1 Small Cup (~105.1g) provides a balanced portion. Adjust based on your daily kcal target — track accurately in the Hint app.

Recipe Modifications

Boost protein

Add 50g paneer, a boiled egg, or a side of sprouted moong dal. Stirring in 1 tbsp of peanut butter also adds 4g protein.

Lower glycemic load

Replace refined flour (maida) with whole wheat atta, or swap white rice with brown rice or millets like jowar/bajra.

Make diabetes-friendly

Replace potato with cauliflower or bottle gourd. Add a squeeze of lemon — the acidity lowers glycemic response.

Meal prep friendly

Misra udbhijja dai tarakari stores well for 2-3 days refrigerated. Reheat on stovetop for best texture. Prepare ingredients in advance for quick weeknight cooking.

Common Mistakes

Using too much oil or ghee

Why it matters: Excess oil can double the calorie content without adding nutritional value.

Fix: Measure oil with a tablespoon instead of pouring freely. 1 tbsp = 120 kcal.

Adding salt without measuring

Why it matters: Excess sodium increases blood pressure risk. Indian cooking already uses salt-heavy ingredients like pickles and chutneys alongside.

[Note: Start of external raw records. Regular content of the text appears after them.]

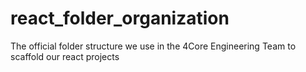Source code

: # react_folder_organization
The official folder structure we use in the 4Core Engineering Team to scaffold our react projects
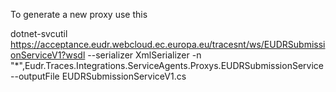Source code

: To generate a new proxy use this 

dotnet-svcutil https://acceptance.eudr.webcloud.ec.europa.eu/tracesnt/ws/EUDRSubmissionServiceV1?wsdl --serializer XmlSerializer -n "*",Eudr.Traces.Integrations.ServiceAgents.Proxys.EUDRSubmissionService --outputFile EUDRSubmissionServiceV1.cs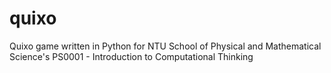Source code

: # quixo
Quixo game written in Python for NTU School of Physical and Mathematical Science's PS0001 - Introduction to Computational Thinking
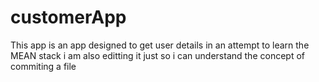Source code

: # customerApp
This app is an app designed to get user details in an attempt to learn the MEAN stack
i am also editting it just so i can understand the concept of commiting a file 
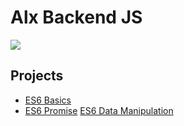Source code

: # Alx Backend JS

![](https://dpbnri2zg3lc2.cloudfront.net/en/wp-content/uploads/2022/01/Nodejs_opens_up_the_backend_to_javascript.jpg)

## Projects

- [ES6 Basics](./0x00-ES6_basic)
- [ES6 Promise](./0x01-ES6_promise)
  [ES6 Data Manipulation](./0x03-ES6_data_manipulation)
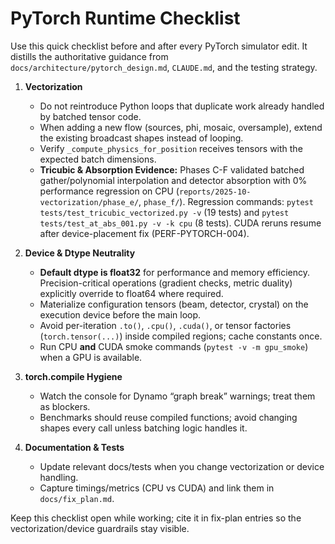 # PyTorch Runtime Checklist

Use this quick checklist before and after every PyTorch simulator edit. It distills the authoritative guidance from
`docs/architecture/pytorch_design.md`, `CLAUDE.md`, and the testing strategy.

1. **Vectorization**
   - Do not reintroduce Python loops that duplicate work already handled by batched tensor code.
   - When adding a new flow (sources, phi, mosaic, oversample), extend the existing broadcast shapes instead of looping.
   - Verify `_compute_physics_for_position` receives tensors with the expected batch dimensions.
   - **Tricubic & Absorption Evidence:** Phases C-F validated batched gather/polynomial interpolation and detector absorption with 0% performance regression on CPU (`reports/2025-10-vectorization/phase_e/`, `phase_f/`). Regression commands: `pytest tests/test_tricubic_vectorized.py -v` (19 tests) and `pytest tests/test_at_abs_001.py -v -k cpu` (8 tests). CUDA reruns resume after device-placement fix (PERF-PYTORCH-004).

2. **Device & Dtype Neutrality**
   - **Default dtype is float32** for performance and memory efficiency. Precision-critical operations (gradient checks, metric duality) explicitly override to float64 where required.
   - Materialize configuration tensors (beam, detector, crystal) on the execution device before the main loop.
   - Avoid per-iteration `.to()`, `.cpu()`, `.cuda()`, or tensor factories (`torch.tensor(...)`) inside compiled regions; cache constants once.
   - Run CPU **and** CUDA smoke commands (`pytest -v -m gpu_smoke`) when a GPU is available.

3. **torch.compile Hygiene**
   - Watch the console for Dynamo “graph break” warnings; treat them as blockers.
   - Benchmarks should reuse compiled functions; avoid changing shapes every call unless batching logic handles it.

4. **Documentation & Tests**
   - Update relevant docs/tests when you change vectorization or device handling.
   - Capture timings/metrics (CPU vs CUDA) and link them in `docs/fix_plan.md`.

Keep this checklist open while working; cite it in fix-plan entries so the vectorization/device guardrails stay visible.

Fix: Use ½ teaspoon salt and taste before adding more. Account for sodium from other meal components.

Not measuring serving size

Why it matters: The nutrition values are for 1 standard serving. Eating 2-3x the serving means 2-3x the kcal (157.8-236.7 kcal).

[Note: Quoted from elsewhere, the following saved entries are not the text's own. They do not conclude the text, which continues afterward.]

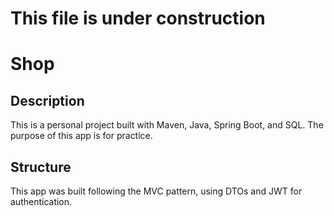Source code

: # This file is under construction

# Shop

## Description
This is a personal project built with Maven, Java, Spring Boot, and SQL.
The purpose of this app is for practice.

## Structure
This app was built following the MVC pattern, using DTOs and JWT for authentication.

Fix: Use the Hint app to scan and log the exact portion you eat for accurate tracking.

Pairing with another high-GI food

Why it matters: Eating rice with another starchy dish doubles the glycemic load, causing sharp blood sugar spikes.

Fix: Choose one carb source per meal. Pair with roti instead of rice, or add a protein-rich side.

Frequently Asked Questions

Scientific References

  1. Increased dietary fiber intake is associated with lower body weight

    Slavin JL (2005). Dietary fiber and body weight. Nutrition.

    DOI: 10.1016/j.nut.2003.09.004
  2. Probiotic-rich fermented foods support gut microbiome diversity and digestive health

    Hill C et al. (2014). The International Scientific Association for Probiotics and Prebiotics consensus statement. Nature Reviews Gastroenterology & Hepatology.

    DOI: 10.1038/nrgastro.2014.66
  3. Adequate calcium intake is essential for bone health and preventing osteoporosis

    Weaver CM et al. (2016). Calcium plus vitamin D supplementation and risk of fractures. Osteoporosis International.

    DOI: 10.1007/s00198-015-3386-5
  4. Portion control is one of the most effective strategies for managing calorie intake and body weight

    Rolls BJ (2014). What is the role of portion control in weight management? International Journal of Obesity.